How many lines of the records below contain the word "Cheque"? Answer with the number alone.

(Provided information begins)

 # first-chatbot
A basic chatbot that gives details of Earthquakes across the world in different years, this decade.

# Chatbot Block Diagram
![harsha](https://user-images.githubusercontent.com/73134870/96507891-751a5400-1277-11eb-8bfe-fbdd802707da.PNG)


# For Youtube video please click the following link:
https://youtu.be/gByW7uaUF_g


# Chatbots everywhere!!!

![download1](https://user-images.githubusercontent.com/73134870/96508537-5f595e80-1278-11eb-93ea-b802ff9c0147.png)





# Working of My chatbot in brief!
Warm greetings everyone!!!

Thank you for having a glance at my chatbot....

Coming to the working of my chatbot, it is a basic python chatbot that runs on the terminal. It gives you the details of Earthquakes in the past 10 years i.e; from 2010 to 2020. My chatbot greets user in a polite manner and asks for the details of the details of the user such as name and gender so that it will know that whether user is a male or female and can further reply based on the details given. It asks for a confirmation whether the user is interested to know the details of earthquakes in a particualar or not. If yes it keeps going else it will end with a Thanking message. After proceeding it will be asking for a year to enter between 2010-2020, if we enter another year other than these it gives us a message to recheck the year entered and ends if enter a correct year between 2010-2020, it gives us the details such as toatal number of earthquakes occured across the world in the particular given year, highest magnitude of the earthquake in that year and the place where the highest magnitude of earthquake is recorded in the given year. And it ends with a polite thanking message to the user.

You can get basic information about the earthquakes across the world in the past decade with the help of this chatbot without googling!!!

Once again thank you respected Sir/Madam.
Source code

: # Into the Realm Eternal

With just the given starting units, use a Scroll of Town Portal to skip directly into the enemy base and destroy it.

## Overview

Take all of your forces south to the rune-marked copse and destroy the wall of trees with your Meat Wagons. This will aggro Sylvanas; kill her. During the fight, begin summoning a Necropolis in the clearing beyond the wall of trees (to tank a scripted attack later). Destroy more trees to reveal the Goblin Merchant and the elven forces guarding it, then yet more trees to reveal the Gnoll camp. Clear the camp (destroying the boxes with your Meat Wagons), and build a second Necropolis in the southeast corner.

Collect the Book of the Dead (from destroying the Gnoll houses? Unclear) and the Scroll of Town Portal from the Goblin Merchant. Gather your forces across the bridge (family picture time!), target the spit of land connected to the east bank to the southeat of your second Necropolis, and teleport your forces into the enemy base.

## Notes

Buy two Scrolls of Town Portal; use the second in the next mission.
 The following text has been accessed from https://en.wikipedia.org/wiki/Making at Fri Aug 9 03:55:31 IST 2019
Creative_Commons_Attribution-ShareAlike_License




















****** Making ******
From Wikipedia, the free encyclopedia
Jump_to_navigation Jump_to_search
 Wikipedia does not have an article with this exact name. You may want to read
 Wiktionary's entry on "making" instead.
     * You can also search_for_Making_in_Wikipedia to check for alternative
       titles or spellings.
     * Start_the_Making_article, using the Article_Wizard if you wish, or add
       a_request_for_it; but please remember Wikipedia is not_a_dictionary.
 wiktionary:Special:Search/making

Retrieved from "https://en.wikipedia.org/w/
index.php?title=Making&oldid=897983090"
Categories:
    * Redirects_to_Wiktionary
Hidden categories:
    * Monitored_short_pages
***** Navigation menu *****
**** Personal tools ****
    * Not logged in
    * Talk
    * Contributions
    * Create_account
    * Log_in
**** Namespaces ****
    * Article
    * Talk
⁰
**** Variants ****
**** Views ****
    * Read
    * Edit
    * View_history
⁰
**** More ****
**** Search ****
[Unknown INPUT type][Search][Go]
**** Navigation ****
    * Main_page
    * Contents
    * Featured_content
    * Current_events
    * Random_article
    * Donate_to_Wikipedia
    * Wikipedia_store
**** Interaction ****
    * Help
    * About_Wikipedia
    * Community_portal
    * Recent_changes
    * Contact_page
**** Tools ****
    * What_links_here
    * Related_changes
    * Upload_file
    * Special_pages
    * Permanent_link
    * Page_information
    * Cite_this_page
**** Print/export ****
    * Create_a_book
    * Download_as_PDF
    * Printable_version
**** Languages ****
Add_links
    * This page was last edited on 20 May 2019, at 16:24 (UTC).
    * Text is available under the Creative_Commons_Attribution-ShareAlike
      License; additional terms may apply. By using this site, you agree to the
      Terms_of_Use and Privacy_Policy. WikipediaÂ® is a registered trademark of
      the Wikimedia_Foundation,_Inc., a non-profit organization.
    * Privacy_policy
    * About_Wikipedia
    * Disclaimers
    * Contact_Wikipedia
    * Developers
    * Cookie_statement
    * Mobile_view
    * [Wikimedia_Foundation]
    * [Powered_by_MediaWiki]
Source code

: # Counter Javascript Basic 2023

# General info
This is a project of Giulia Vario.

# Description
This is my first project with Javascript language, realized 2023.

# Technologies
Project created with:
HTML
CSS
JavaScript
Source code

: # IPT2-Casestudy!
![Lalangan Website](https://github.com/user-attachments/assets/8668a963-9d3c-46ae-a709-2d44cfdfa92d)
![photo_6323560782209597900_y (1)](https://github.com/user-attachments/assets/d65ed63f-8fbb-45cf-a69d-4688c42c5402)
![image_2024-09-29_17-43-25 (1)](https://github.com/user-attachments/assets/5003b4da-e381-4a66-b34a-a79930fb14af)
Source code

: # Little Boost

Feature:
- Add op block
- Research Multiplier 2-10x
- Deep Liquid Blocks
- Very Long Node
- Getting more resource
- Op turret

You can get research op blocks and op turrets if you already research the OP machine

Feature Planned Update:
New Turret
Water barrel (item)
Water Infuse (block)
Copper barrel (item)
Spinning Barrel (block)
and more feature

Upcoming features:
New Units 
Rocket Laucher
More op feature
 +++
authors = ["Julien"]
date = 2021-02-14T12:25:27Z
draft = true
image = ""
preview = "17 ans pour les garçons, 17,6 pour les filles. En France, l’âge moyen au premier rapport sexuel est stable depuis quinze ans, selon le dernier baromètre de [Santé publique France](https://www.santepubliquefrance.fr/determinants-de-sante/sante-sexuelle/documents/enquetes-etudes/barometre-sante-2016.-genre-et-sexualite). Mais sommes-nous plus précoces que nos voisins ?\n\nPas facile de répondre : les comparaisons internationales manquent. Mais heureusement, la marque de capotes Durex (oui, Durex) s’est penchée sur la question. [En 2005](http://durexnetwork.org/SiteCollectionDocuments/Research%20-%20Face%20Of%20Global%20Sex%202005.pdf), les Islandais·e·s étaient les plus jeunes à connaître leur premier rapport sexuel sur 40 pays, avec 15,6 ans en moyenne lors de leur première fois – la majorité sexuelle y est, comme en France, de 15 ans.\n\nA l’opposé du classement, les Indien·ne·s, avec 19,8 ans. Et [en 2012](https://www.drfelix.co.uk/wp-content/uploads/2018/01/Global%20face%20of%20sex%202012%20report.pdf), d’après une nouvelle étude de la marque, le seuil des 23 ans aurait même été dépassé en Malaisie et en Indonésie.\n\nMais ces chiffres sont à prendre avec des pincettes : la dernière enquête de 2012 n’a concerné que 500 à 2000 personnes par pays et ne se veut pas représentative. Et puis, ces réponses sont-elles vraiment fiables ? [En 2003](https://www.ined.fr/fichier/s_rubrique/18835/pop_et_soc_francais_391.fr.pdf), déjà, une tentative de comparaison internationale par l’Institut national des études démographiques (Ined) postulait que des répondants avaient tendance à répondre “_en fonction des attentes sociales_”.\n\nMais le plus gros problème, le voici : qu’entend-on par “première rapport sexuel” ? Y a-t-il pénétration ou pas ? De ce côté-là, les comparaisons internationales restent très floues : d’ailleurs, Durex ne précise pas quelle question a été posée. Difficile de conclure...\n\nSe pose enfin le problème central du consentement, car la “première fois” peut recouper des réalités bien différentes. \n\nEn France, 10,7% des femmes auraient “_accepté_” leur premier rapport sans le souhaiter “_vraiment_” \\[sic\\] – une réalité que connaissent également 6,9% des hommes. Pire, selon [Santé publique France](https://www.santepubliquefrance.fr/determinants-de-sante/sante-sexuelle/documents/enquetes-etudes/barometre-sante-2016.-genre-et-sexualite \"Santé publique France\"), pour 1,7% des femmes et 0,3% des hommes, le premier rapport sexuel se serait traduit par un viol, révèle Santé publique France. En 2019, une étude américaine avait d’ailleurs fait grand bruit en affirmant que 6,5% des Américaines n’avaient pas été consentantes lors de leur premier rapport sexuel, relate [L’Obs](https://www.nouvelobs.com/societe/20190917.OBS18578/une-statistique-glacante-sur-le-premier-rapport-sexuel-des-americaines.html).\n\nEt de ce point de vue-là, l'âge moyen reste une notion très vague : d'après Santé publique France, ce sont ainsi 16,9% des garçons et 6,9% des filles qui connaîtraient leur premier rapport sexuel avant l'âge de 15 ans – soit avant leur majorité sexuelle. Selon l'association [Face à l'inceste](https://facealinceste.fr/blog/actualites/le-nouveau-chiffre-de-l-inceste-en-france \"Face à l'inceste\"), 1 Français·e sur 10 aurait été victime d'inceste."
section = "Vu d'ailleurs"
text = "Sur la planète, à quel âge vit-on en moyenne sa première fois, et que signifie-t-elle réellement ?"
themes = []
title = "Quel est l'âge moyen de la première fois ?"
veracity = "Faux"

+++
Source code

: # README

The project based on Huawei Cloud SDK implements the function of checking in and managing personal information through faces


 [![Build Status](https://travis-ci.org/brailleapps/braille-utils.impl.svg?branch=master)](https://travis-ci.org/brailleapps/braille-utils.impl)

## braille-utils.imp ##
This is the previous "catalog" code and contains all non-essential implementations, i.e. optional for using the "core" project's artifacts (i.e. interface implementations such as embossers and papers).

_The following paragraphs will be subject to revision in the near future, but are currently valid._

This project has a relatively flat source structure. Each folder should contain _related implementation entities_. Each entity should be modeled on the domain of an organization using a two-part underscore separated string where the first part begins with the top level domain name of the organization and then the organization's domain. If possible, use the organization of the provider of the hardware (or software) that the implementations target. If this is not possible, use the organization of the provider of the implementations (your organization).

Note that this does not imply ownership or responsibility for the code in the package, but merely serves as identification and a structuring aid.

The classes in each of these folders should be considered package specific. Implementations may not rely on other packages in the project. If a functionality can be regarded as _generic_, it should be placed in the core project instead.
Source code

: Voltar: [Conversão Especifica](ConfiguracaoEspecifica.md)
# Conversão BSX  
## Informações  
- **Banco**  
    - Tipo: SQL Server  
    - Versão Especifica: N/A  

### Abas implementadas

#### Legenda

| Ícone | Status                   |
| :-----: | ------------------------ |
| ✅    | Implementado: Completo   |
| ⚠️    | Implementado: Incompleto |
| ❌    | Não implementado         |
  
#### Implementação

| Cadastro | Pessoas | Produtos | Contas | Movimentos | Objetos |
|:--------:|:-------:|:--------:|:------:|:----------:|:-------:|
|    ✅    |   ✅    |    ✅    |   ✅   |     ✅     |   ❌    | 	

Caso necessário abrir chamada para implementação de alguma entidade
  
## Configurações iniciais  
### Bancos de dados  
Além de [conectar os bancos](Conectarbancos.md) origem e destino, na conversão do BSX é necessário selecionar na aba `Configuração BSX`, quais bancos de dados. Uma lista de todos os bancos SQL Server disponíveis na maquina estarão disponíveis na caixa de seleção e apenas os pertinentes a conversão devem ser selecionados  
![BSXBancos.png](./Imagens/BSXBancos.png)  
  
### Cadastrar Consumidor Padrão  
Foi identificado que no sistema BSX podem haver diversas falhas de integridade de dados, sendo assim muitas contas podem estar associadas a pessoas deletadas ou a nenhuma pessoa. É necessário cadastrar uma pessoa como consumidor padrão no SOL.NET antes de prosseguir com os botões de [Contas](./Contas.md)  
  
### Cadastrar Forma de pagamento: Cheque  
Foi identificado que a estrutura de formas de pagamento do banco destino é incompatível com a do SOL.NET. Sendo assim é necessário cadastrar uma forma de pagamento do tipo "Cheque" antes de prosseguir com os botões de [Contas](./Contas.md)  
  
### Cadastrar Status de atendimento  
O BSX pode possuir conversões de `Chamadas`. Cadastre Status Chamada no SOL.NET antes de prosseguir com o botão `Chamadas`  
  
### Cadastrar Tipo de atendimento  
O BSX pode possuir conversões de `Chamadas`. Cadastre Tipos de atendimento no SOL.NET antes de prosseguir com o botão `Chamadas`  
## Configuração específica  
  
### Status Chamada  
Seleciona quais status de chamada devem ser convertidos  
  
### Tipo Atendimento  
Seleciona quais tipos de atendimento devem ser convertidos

(Provided information ends)

> Output for this task
2